▶ Problem statement: Below are lines of data, and only some are wanted. Please repeat exactly those from the line that has "Within that very" through the line that has "I share with".

▶ Provided information:
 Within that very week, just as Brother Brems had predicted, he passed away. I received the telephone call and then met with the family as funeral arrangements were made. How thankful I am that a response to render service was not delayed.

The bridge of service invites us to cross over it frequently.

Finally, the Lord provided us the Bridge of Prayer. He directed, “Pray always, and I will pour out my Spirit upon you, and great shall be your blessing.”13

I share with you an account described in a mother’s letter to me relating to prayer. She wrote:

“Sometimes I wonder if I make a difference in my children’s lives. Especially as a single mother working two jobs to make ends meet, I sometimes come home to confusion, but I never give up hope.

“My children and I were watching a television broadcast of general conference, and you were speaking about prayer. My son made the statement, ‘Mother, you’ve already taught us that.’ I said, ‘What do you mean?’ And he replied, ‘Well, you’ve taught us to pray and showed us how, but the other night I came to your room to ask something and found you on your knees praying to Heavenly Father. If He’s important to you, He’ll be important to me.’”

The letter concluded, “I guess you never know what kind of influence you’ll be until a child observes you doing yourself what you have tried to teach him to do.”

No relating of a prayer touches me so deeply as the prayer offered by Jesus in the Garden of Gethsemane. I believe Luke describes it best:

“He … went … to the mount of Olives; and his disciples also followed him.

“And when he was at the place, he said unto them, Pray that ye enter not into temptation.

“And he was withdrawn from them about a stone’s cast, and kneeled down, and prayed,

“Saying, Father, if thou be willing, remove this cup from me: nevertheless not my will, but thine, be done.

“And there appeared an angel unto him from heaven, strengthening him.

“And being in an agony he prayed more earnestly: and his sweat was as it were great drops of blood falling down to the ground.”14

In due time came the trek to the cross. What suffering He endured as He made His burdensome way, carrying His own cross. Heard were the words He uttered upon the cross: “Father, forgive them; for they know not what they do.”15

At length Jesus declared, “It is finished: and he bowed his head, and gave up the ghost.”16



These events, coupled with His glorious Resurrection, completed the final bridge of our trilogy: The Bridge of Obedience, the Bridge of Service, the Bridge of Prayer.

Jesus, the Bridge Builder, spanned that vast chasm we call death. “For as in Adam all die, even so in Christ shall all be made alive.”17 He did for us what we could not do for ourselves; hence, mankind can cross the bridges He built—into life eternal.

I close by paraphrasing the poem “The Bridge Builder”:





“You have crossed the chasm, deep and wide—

---

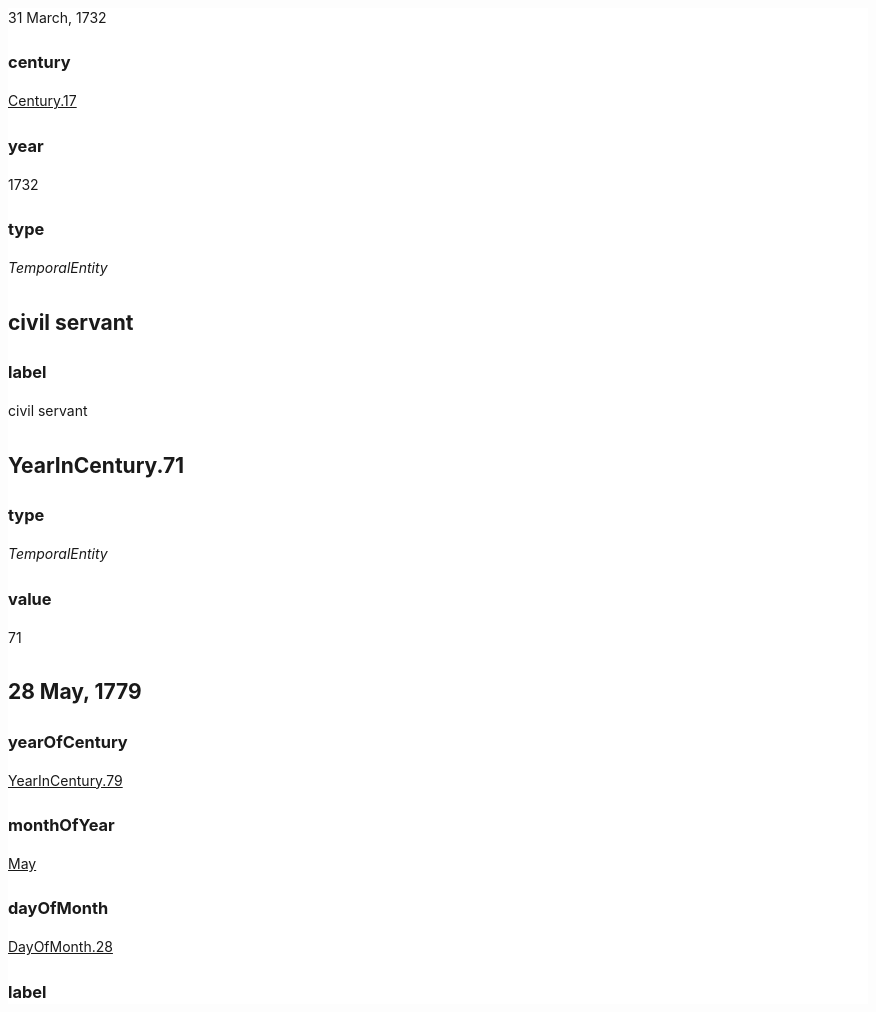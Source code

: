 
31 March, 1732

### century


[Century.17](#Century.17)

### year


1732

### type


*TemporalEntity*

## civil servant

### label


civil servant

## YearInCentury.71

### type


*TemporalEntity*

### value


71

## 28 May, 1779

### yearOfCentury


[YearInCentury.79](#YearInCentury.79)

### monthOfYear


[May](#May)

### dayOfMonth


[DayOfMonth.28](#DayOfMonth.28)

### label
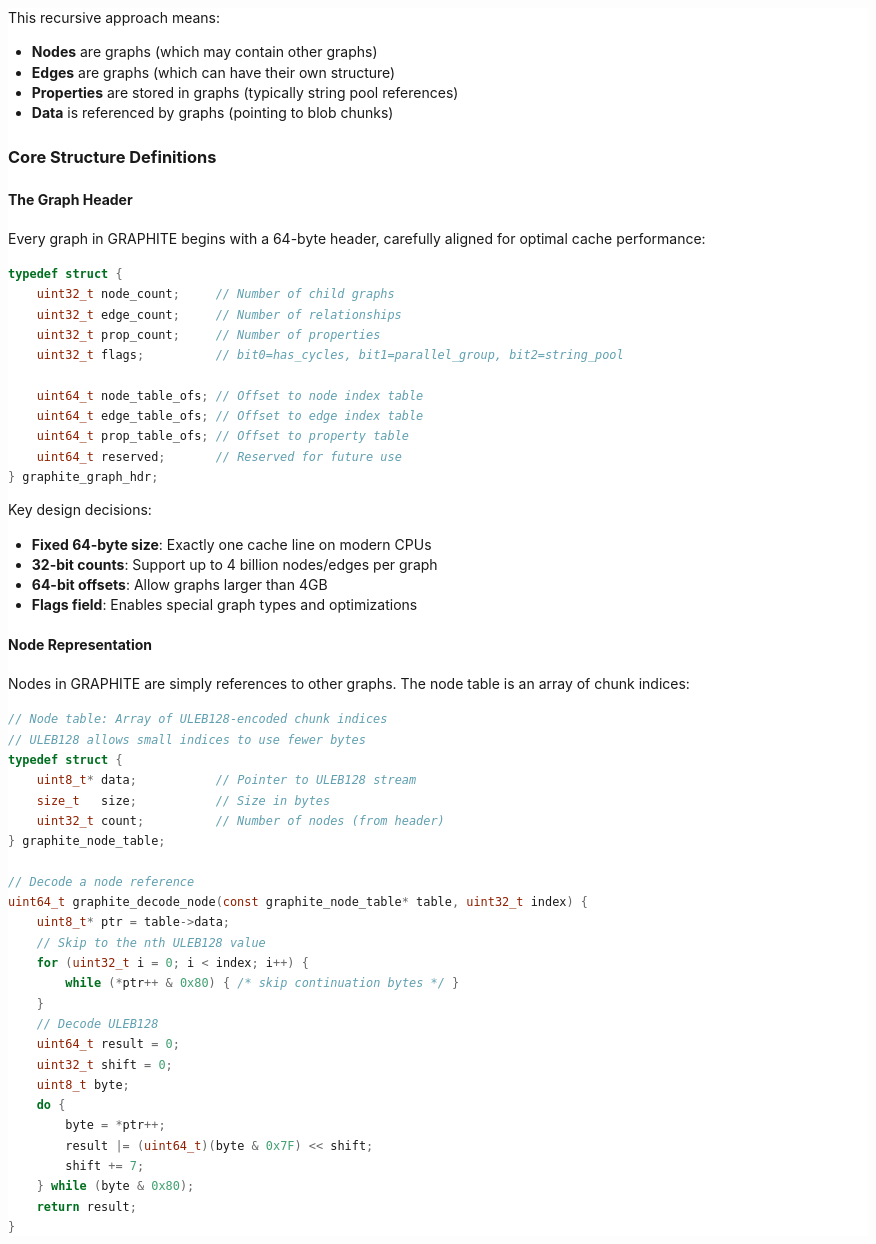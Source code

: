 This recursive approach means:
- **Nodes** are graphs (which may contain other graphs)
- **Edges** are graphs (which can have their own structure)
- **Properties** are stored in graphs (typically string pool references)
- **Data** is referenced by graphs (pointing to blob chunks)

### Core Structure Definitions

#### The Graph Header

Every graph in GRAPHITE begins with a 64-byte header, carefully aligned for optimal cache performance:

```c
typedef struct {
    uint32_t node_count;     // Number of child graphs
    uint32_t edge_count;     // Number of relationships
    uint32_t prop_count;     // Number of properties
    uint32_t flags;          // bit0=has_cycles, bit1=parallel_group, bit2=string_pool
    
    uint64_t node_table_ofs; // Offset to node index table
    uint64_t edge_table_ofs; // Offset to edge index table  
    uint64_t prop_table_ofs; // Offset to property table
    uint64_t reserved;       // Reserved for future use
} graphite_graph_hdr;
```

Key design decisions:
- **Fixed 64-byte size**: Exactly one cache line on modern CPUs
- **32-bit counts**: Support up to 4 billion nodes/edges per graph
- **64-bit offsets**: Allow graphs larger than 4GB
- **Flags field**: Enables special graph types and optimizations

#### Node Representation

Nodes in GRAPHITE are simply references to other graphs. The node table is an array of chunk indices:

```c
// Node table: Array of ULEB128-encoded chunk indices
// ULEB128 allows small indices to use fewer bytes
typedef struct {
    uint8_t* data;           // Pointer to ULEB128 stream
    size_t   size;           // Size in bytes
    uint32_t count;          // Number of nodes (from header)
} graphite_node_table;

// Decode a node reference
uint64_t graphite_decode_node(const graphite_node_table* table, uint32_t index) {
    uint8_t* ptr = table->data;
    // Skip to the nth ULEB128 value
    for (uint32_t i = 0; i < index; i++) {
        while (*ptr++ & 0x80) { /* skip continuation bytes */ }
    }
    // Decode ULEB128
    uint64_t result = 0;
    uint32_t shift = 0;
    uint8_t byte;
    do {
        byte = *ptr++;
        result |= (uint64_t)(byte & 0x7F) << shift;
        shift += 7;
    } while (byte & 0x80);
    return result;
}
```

▶ Task response:
 Within that very week, just as Brother Brems had predicted, he passed away. I received the telephone call and then met with the family as funeral arrangements were made. How thankful I am that a response to render service was not delayed.

The bridge of service invites us to cross over it frequently.

Finally, the Lord provided us the Bridge of Prayer. He directed, “Pray always, and I will pour out my Spirit upon you, and great shall be your blessing.”13

I share with you an account described in a mother’s letter to me relating to prayer. She wrote:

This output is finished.